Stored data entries

================================

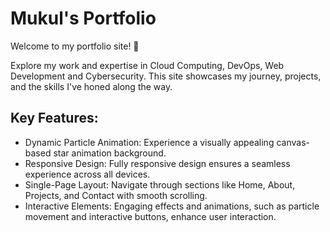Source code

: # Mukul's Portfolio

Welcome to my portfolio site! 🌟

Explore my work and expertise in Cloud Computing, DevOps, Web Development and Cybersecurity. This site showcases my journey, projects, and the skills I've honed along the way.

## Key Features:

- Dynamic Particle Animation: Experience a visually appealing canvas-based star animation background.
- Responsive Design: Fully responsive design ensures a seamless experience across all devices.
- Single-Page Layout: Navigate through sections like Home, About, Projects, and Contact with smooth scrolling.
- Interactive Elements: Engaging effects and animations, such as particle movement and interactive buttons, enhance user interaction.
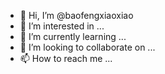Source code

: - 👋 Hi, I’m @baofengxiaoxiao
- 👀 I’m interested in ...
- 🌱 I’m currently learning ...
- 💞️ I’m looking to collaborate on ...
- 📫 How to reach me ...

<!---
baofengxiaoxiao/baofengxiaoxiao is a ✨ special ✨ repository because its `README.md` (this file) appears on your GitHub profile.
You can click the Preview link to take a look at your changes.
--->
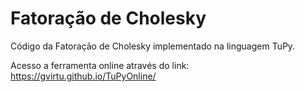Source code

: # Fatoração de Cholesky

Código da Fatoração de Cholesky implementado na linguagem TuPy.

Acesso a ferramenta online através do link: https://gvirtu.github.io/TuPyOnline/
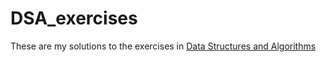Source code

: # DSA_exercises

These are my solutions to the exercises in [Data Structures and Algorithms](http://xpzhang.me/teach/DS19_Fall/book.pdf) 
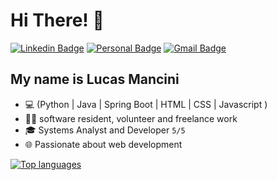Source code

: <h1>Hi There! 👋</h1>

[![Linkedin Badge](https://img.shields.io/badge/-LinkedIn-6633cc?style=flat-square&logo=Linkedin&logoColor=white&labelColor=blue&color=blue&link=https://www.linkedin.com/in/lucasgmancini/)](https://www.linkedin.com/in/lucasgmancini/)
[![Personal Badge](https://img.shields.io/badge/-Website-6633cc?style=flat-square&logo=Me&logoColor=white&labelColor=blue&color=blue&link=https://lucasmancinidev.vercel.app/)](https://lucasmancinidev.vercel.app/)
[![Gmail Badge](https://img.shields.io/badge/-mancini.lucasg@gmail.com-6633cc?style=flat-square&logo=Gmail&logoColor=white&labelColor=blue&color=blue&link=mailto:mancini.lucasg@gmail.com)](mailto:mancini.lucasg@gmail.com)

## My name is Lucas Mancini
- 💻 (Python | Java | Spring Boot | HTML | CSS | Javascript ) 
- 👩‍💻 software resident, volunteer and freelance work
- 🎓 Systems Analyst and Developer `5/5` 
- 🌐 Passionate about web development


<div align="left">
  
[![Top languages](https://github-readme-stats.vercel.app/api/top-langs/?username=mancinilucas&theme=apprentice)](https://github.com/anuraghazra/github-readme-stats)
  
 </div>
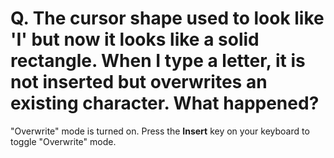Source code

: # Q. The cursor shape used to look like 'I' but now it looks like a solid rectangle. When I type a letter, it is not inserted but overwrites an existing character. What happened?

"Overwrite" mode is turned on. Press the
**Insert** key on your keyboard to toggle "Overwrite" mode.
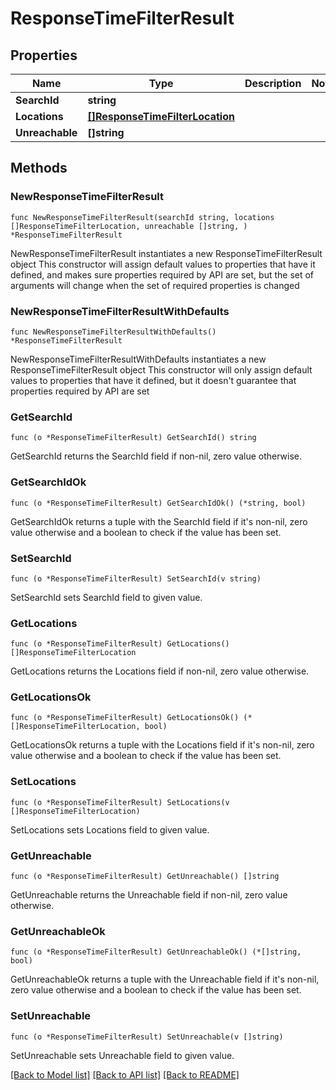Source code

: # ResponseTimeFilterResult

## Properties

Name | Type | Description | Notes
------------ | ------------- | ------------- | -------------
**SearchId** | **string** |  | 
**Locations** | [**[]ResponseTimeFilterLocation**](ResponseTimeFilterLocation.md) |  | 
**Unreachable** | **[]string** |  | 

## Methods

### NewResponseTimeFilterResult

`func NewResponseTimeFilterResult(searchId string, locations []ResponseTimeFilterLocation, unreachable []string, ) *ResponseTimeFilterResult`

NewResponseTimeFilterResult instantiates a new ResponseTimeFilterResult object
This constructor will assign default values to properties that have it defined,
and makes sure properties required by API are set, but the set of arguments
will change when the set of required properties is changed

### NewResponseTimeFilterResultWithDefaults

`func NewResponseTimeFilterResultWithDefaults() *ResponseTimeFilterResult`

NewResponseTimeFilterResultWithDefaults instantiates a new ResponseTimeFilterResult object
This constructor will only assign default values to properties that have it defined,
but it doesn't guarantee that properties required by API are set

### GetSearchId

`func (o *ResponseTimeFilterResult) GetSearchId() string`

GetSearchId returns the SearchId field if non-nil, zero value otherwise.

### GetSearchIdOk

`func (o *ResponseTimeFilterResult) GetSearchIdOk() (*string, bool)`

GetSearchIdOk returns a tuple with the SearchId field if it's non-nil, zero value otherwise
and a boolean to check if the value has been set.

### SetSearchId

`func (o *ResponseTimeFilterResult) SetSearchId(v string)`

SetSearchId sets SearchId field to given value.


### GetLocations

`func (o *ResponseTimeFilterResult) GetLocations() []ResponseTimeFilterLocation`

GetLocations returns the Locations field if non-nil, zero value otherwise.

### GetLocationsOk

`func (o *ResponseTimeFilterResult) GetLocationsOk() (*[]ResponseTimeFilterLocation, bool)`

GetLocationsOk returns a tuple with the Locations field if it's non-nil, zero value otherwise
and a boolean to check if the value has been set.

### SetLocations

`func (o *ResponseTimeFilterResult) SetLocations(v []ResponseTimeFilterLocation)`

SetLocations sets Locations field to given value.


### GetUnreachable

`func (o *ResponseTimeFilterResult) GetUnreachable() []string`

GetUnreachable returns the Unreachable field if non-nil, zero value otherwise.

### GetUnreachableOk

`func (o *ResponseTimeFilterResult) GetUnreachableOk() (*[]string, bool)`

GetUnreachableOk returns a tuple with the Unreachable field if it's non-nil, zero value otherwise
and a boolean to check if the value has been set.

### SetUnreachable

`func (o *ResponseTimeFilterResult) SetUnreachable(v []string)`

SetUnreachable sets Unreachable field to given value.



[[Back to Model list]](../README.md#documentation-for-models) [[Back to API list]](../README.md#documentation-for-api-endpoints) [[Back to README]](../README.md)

================================

#### AIM OF THE EXERCISE
Please reproduce the entries from above exactly; images are not part of the copy.

#### ANSWER SPACE
Source code

: # Mukul's Portfolio

Welcome to my portfolio site! 🌟

Explore my work and expertise in Cloud Computing, DevOps, Web Development and Cybersecurity. This site showcases my journey, projects, and the skills I've honed along the way.

## Key Features:

- Dynamic Particle Animation: Experience a visually appealing canvas-based star animation background.
- Responsive Design: Fully responsive design ensures a seamless experience across all devices.
- Single-Page Layout: Navigate through sections like Home, About, Projects, and Contact with smooth scrolling.
- Interactive Elements: Engaging effects and animations, such as particle movement and interactive buttons, enhance user interaction.
Source code

: - 👋 Hi, I’m @baofengxiaoxiao
- 👀 I’m interested in ...
- 🌱 I’m currently learning ...
- 💞️ I’m looking to collaborate on ...
- 📫 How to reach me ...

<!---
baofengxiaoxiao/baofengxiaoxiao is a ✨ special ✨ repository because its `README.md` (this file) appears on your GitHub profile.
You can click the Preview link to take a look at your changes.
--->
Source code

: # Fatoração de Cholesky

Código da Fatoração de Cholesky implementado na linguagem TuPy.

Acesso a ferramenta online através do link: https://gvirtu.github.io/TuPyOnline/
Source code

: # DSA_exercises

These are my solutions to the exercises in [Data Structures and Algorithms](http://xpzhang.me/teach/DS19_Fall/book.pdf) 
Source code

: <h1>Hi There! 👋</h1>

[![Linkedin Badge](https://img.shields.io/badge/-LinkedIn-6633cc?style=flat-square&logo=Linkedin&logoColor=white&labelColor=blue&color=blue&link=https://www.linkedin.com/in/lucasgmancini/)](https://www.linkedin.com/in/lucasgmancini/)
[![Personal Badge](https://img.shields.io/badge/-Website-6633cc?style=flat-square&logo=Me&logoColor=white&labelColor=blue&color=blue&link=https://lucasmancinidev.vercel.app/)](https://lucasmancinidev.vercel.app/)
[![Gmail Badge](https://img.shields.io/badge/-mancini.lucasg@gmail.com-6633cc?style=flat-square&logo=Gmail&logoColor=white&labelColor=blue&color=blue&link=mailto:mancini.lucasg@gmail.com)](mailto:mancini.lucasg@gmail.com)

## My name is Lucas Mancini
- 💻 (Python | Java | Spring Boot | HTML | CSS | Javascript ) 
- 👩‍💻 software resident, volunteer and freelance work
- 🎓 Systems Analyst and Developer `5/5` 
- 🌐 Passionate about web development


<div align="left">
  
[![Top languages](https://github-readme-stats.vercel.app/api/top-langs/?username=mancinilucas&theme=apprentice)](https://github.com/anuraghazra/github-readme-stats)
  
 </div>
Source code

: # Q. The cursor shape used to look like 'I' but now it looks like a solid rectangle. When I type a letter, it is not inserted but overwrites an existing character. What happened?

"Overwrite" mode is turned on. Press the
**Insert** key on your keyboard to toggle "Overwrite" mode.
Source code

: # ResponseTimeFilterResult

## Properties

Name | Type | Description | Notes
------------ | ------------- | ------------- | -------------
**SearchId** | **string** |  | 
**Locations** | [**[]ResponseTimeFilterLocation**](ResponseTimeFilterLocation.md) |  | 
**Unreachable** | **[]string** |  | 

## Methods

### NewResponseTimeFilterResult

`func NewResponseTimeFilterResult(searchId string, locations []ResponseTimeFilterLocation, unreachable []string, ) *ResponseTimeFilterResult`

NewResponseTimeFilterResult instantiates a new ResponseTimeFilterResult object
This constructor will assign default values to properties that have it defined,
and makes sure properties required by API are set, but the set of arguments
will change when the set of required properties is changed

### NewResponseTimeFilterResultWithDefaults

`func NewResponseTimeFilterResultWithDefaults() *ResponseTimeFilterResult`

NewResponseTimeFilterResultWithDefaults instantiates a new ResponseTimeFilterResult object
This constructor will only assign default values to properties that have it defined,
but it doesn't guarantee that properties required by API are set

### GetSearchId

`func (o *ResponseTimeFilterResult) GetSearchId() string`

GetSearchId returns the SearchId field if non-nil, zero value otherwise.

### GetSearchIdOk

`func (o *ResponseTimeFilterResult) GetSearchIdOk() (*string, bool)`

GetSearchIdOk returns a tuple with the SearchId field if it's non-nil, zero value otherwise
and a boolean to check if the value has been set.

### SetSearchId

`func (o *ResponseTimeFilterResult) SetSearchId(v string)`

SetSearchId sets SearchId field to given value.


### GetLocations

`func (o *ResponseTimeFilterResult) GetLocations() []ResponseTimeFilterLocation`

GetLocations returns the Locations field if non-nil, zero value otherwise.

### GetLocationsOk

`func (o *ResponseTimeFilterResult) GetLocationsOk() (*[]ResponseTimeFilterLocation, bool)`

GetLocationsOk returns a tuple with the Locations field if it's non-nil, zero value otherwise
and a boolean to check if the value has been set.

### SetLocations

`func (o *ResponseTimeFilterResult) SetLocations(v []ResponseTimeFilterLocation)`

SetLocations sets Locations field to given value.


### GetUnreachable

`func (o *ResponseTimeFilterResult) GetUnreachable() []string`

GetUnreachable returns the Unreachable field if non-nil, zero value otherwise.

### GetUnreachableOk

`func (o *ResponseTimeFilterResult) GetUnreachableOk() (*[]string, bool)`

GetUnreachableOk returns a tuple with the Unreachable field if it's non-nil, zero value otherwise
and a boolean to check if the value has been set.

### SetUnreachable

`func (o *ResponseTimeFilterResult) SetUnreachable(v []string)`

SetUnreachable sets Unreachable field to given value.



[[Back to Model list]](../README.md#documentation-for-models) [[Back to API list]](../README.md#documentation-for-api-endpoints) [[Back to README]](../README.md)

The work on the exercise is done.